Provided information:
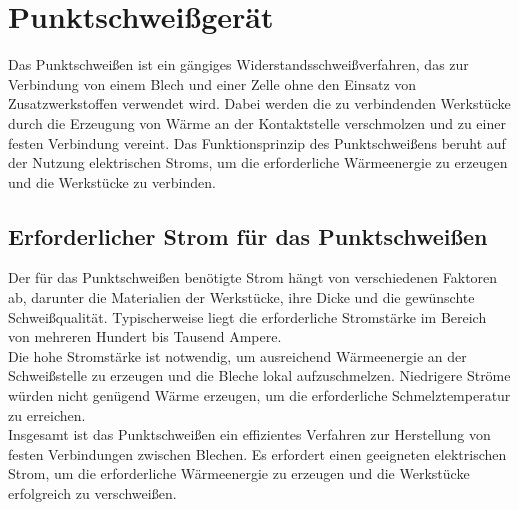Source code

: 


\section{Punktschweißgerät}

Das Punktschweißen ist ein gängiges Widerstandsschweißverfahren, das zur Verbindung von einem Blech und einer Zelle ohne den Einsatz von Zusatzwerkstoffen verwendet wird.
Dabei werden die zu verbindenden Werkstücke durch die Erzeugung von Wärme an der Kontaktstelle verschmolzen und zu einer festen Verbindung vereint.
Das Funktionsprinzip des Punktschweißens beruht auf der Nutzung elektrischen Stroms, um die erforderliche Wärmeenergie zu erzeugen und die Werkstücke zu verbinden.



\subsection{Erforderlicher Strom für das Punktschweißen}

Der für das Punktschweißen benötigte Strom hängt von verschiedenen Faktoren ab, darunter die Materialien der Werkstücke, ihre Dicke und die gewünschte Schweißqualität.
Typischerweise liegt die erforderliche Stromstärke im Bereich von mehreren Hundert bis Tausend Ampere.\\

Die hohe Stromstärke ist notwendig, um ausreichend Wärmeenergie an der Schweißstelle zu erzeugen und die Bleche lokal aufzuschmelzen.
Niedrigere Ströme würden nicht genügend Wärme erzeugen, um die erforderliche Schmelztemperatur zu erreichen.\\

Insgesamt ist das Punktschweißen ein effizientes Verfahren zur Herstellung von festen Verbindungen zwischen Blechen.
Es erfordert einen geeigneten elektrischen Strom, um die erforderliche Wärmeenergie zu erzeugen und die Werkstücke erfolgreich zu verschweißen.\\

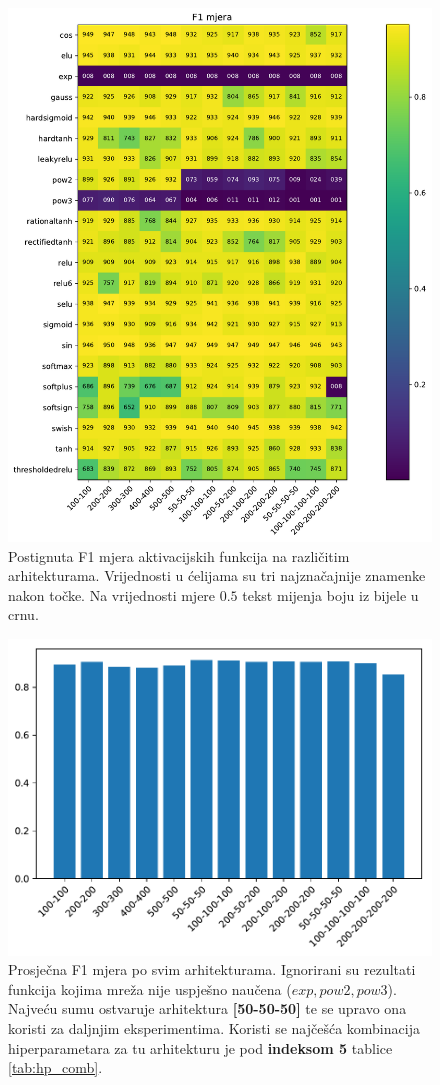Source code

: \documentclass[times, utf8, numeric, diplomski]{fer}
\begin{document}
\begin{figure}[ht]
\includegraphics[width=\textwidth]{greedy_9_f1.pdf}
\centering
\caption{Postignuta F1 mjera aktivacijskih funkcija na različitim arhitekturama. Vrijednosti u ćelijama su tri najznačajnije znamenke nakon točke. Na vrijednosti mjere $0.5$ tekst mijenja boju iz bijele u crnu.}
\label{fig:greedy_9_f1}
\end{figure}

\begin{figure}[ht]
\includegraphics[width=.8\textwidth]{greedy_9_arch_quality.pdf}
\centering
\caption{Prosječna F1 mjera po svim arhitekturama. Ignorirani su rezultati funkcija kojima mreža nije uspješno naučena ($exp,pow2,pow3$). Najveću sumu ostvaruje arhitektura \textbf{[50-50-50]} te se upravo ona koristi za daljnjim eksperimentima. Koristi se najčešća kombinacija hiperparametara za tu arhitekturu je pod \textbf{indeksom 5} tablice \ref{tab:hp_comb}.}
\label{fig:greedy_9_arch_quality}
\end{figure}
\end{document}

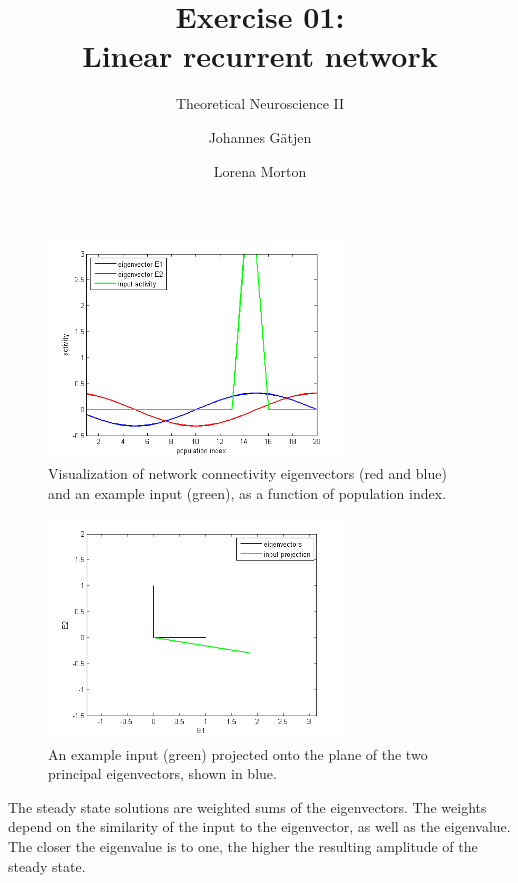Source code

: \documentclass{scrartcl}
\title{Exercise 01:\\Linear recurrent network}
\subtitle{Theoretical Neuroscience II}
\author{Johannes G\"atjen \and Lorena Morton}
\begin{document}
\maketitle
\begin{figure}[h]
\centering
\includegraphics[trim = {0.6cm 0 1.2cm 0.7cm}, width=0.7\textwidth, clip]{../pics/eigen}
\caption{Visualization of network connectivity eigenvectors (red and blue) and an example input (green), as a function of population index.}
\label{label}
\end{figure}

\begin{figure}[h]
\centering
\includegraphics[trim = {0.6cm 0 1.2cm 0.7cm}, width=0.7\textwidth, clip]{../pics/input}
\caption{An example input (green) projected onto the plane of the two principal eigenvectors, shown in blue.}
\label{label}
\end{figure}

The steady state solutions are weighted sums of the eigenvectors. The weights depend on the similarity of the input to the eigenvector, as well as the eigenvalue. The closer the eigenvalue is to one, the higher the resulting amplitude of the steady state.
\end{document}
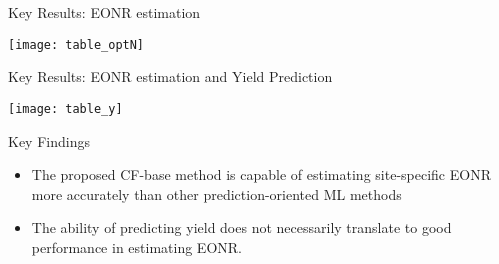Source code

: \documentclass[
  12pt,
  ignorenonframetext,
  aspectratio=169,
]{beamer}
\providecommand{\tightlist}{%
  \setlength{\itemsep}{0pt}\setlength{\parskip}{0pt}}
\begin{document}
\begin{frame}{Key Results: EONR estimation}
\protect\hypertarget{key-results-eonr-estimation}{}
\begin{center}\texttt{[image: table\_optN]} \end{center}
\end{frame}

\begin{frame}{Key Results: EONR estimation and Yield Prediction}
\protect\hypertarget{key-results-eonr-estimation-and-yield-prediction}{}
\begin{center}\texttt{[image: table\_y]} \end{center}
\end{frame}

\begin{frame}{Key Findings}
\protect\hypertarget{key-findings}{}
\begin{block}{}
\protect\hypertarget{section-1}{}
\begin{itemize}
\tightlist
\item
  The proposed CF-base method is capable of estimating site-specific
  EONR more accurately than other prediction-oriented ML methods
  \newline
\item
  The ability of predicting yield does not necessarily translate to good
  performance in estimating EONR.
\end{itemize}
\end{block}
\end{frame}
\end{document}
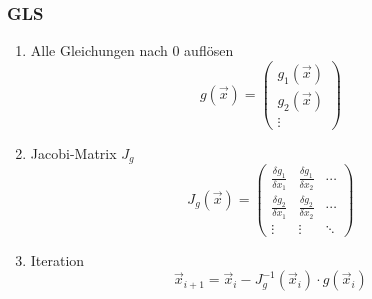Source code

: \subsubsection*{GLS}
\begin{enumerate}

	\item Alle Gleichungen nach 0 auflösen
	\begin{displaymath}
		g(\vec{x}) =
		\begin{pmatrix}
			g_1(\vec{x}) \\
			g_2(\vec{x}) \\
			\vdots
		\end{pmatrix}
	\end{displaymath}
	
	\item Jacobi-Matrix $J_g$
	\begin{displaymath}
		J_g(\vec{x}) =
		\begin{pmatrix}
			\frac{\delta g_1}{\delta x_1}  & \frac{\delta g_1}{\delta x_2} & \cdots \\[5pt]
			\frac{\delta g_2}{\delta x_1}  & \frac{\delta g_2}{\delta x_2} & \cdots \\
			\vdots & \vdots & \ddots
		\end{pmatrix}
	\end{displaymath}
	
	\item Iteration
	\begin{displaymath}
		\vec{x}_{i+1} = \vec{x}_i - J_g^{-1}(\vec{x}_i) \cdot g(\vec{x}_i)
	\end{displaymath}

\end{enumerate}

Instructions to follow: Copy every line of the records exactly as it is written, but not the pictures.

Answer to the exercise:
Source code

: 


\section{Punktschweißgerät}

Das Punktschweißen ist ein gängiges Widerstandsschweißverfahren, das zur Verbindung von einem Blech und einer Zelle ohne den Einsatz von Zusatzwerkstoffen verwendet wird.
Dabei werden die zu verbindenden Werkstücke durch die Erzeugung von Wärme an der Kontaktstelle verschmolzen und zu einer festen Verbindung vereint.
Das Funktionsprinzip des Punktschweißens beruht auf der Nutzung elektrischen Stroms, um die erforderliche Wärmeenergie zu erzeugen und die Werkstücke zu verbinden.



\subsection{Erforderlicher Strom für das Punktschweißen}

Der für das Punktschweißen benötigte Strom hängt von verschiedenen Faktoren ab, darunter die Materialien der Werkstücke, ihre Dicke und die gewünschte Schweißqualität.
Typischerweise liegt die erforderliche Stromstärke im Bereich von mehreren Hundert bis Tausend Ampere.\\

Die hohe Stromstärke ist notwendig, um ausreichend Wärmeenergie an der Schweißstelle zu erzeugen und die Bleche lokal aufzuschmelzen.
Niedrigere Ströme würden nicht genügend Wärme erzeugen, um die erforderliche Schmelztemperatur zu erreichen.\\

Insgesamt ist das Punktschweißen ein effizientes Verfahren zur Herstellung von festen Verbindungen zwischen Blechen.
Es erfordert einen geeigneten elektrischen Strom, um die erforderliche Wärmeenergie zu erzeugen und die Werkstücke erfolgreich zu verschweißen.\\

Source code

: \documentclass[times, utf8, numeric, diplomski]{fer}
\begin{document}
\begin{figure}[ht]
\includegraphics[width=\textwidth]{greedy_9_f1.pdf}
\centering
\caption{Postignuta F1 mjera aktivacijskih funkcija na različitim arhitekturama. Vrijednosti u ćelijama su tri najznačajnije znamenke nakon točke. Na vrijednosti mjere $0.5$ tekst mijenja boju iz bijele u crnu.}
\label{fig:greedy_9_f1}
\end{figure}

\begin{figure}[ht]
\includegraphics[width=.8\textwidth]{greedy_9_arch_quality.pdf}
\centering
\caption{Prosječna F1 mjera po svim arhitekturama. Ignorirani su rezultati funkcija kojima mreža nije uspješno naučena ($exp,pow2,pow3$). Najveću sumu ostvaruje arhitektura \textbf{[50-50-50]} te se upravo ona koristi za daljnjim eksperimentima. Koristi se najčešća kombinacija hiperparametara za tu arhitekturu je pod \textbf{indeksom 5} tablice \ref{tab:hp_comb}.}
\label{fig:greedy_9_arch_quality}
\end{figure}
\end{document}

Source code

: \documentclass{scrartcl}
\title{Exercise 01:\\Linear recurrent network}
\subtitle{Theoretical Neuroscience II}
\author{Johannes G\"atjen \and Lorena Morton}
\begin{document}
\maketitle
\begin{figure}[h]
\centering
\includegraphics[trim = {0.6cm 0 1.2cm 0.7cm}, width=0.7\textwidth, clip]{../pics/eigen}
\caption{Visualization of network connectivity eigenvectors (red and blue) and an example input (green), as a function of population index.}
\label{label}
\end{figure}

\begin{figure}[h]
\centering
\includegraphics[trim = {0.6cm 0 1.2cm 0.7cm}, width=0.7\textwidth, clip]{../pics/input}
\caption{An example input (green) projected onto the plane of the two principal eigenvectors, shown in blue.}
\label{label}
\end{figure}

The steady state solutions are weighted sums of the eigenvectors. The weights depend on the similarity of the input to the eigenvector, as well as the eigenvalue. The closer the eigenvalue is to one, the higher the resulting amplitude of the steady state.
\end{document}
Source code

: \documentclass[
  12pt,
  ignorenonframetext,
  aspectratio=169,
]{beamer}
\providecommand{\tightlist}{%
  \setlength{\itemsep}{0pt}\setlength{\parskip}{0pt}}
\begin{document}
\begin{frame}{Key Results: EONR estimation}
\protect\hypertarget{key-results-eonr-estimation}{}
\begin{center}\texttt{[image: table\_optN]} \end{center}
\end{frame}

\begin{frame}{Key Results: EONR estimation and Yield Prediction}
\protect\hypertarget{key-results-eonr-estimation-and-yield-prediction}{}
\begin{center}\texttt{[image: table\_y]} \end{center}
\end{frame}

\begin{frame}{Key Findings}
\protect\hypertarget{key-findings}{}
\begin{block}{}
\protect\hypertarget{section-1}{}
\begin{itemize}
\tightlist
\item
  The proposed CF-base method is capable of estimating site-specific
  EONR more accurately than other prediction-oriented ML methods
  \newline
\item
  The ability of predicting yield does not necessarily translate to good
  performance in estimating EONR.
\end{itemize}
\end{block}
\end{frame}
\end{document}
Source code

: \subsubsection*{GLS}
\begin{enumerate}

	\item Alle Gleichungen nach 0 auflösen
	\begin{displaymath}
		g(\vec{x}) =
		\begin{pmatrix}
			g_1(\vec{x}) \\
			g_2(\vec{x}) \\
			\vdots
		\end{pmatrix}
	\end{displaymath}
	
	\item Jacobi-Matrix $J_g$
	\begin{displaymath}
		J_g(\vec{x}) =
		\begin{pmatrix}
			\frac{\delta g_1}{\delta x_1}  & \frac{\delta g_1}{\delta x_2} & \cdots \\[5pt]
			\frac{\delta g_2}{\delta x_1}  & \frac{\delta g_2}{\delta x_2} & \cdots \\
			\vdots & \vdots & \ddots
		\end{pmatrix}
	\end{displaymath}
	
	\item Iteration
	\begin{displaymath}
		\vec{x}_{i+1} = \vec{x}_i - J_g^{-1}(\vec{x}_i) \cdot g(\vec{x}_i)
	\end{displaymath}

\end{enumerate}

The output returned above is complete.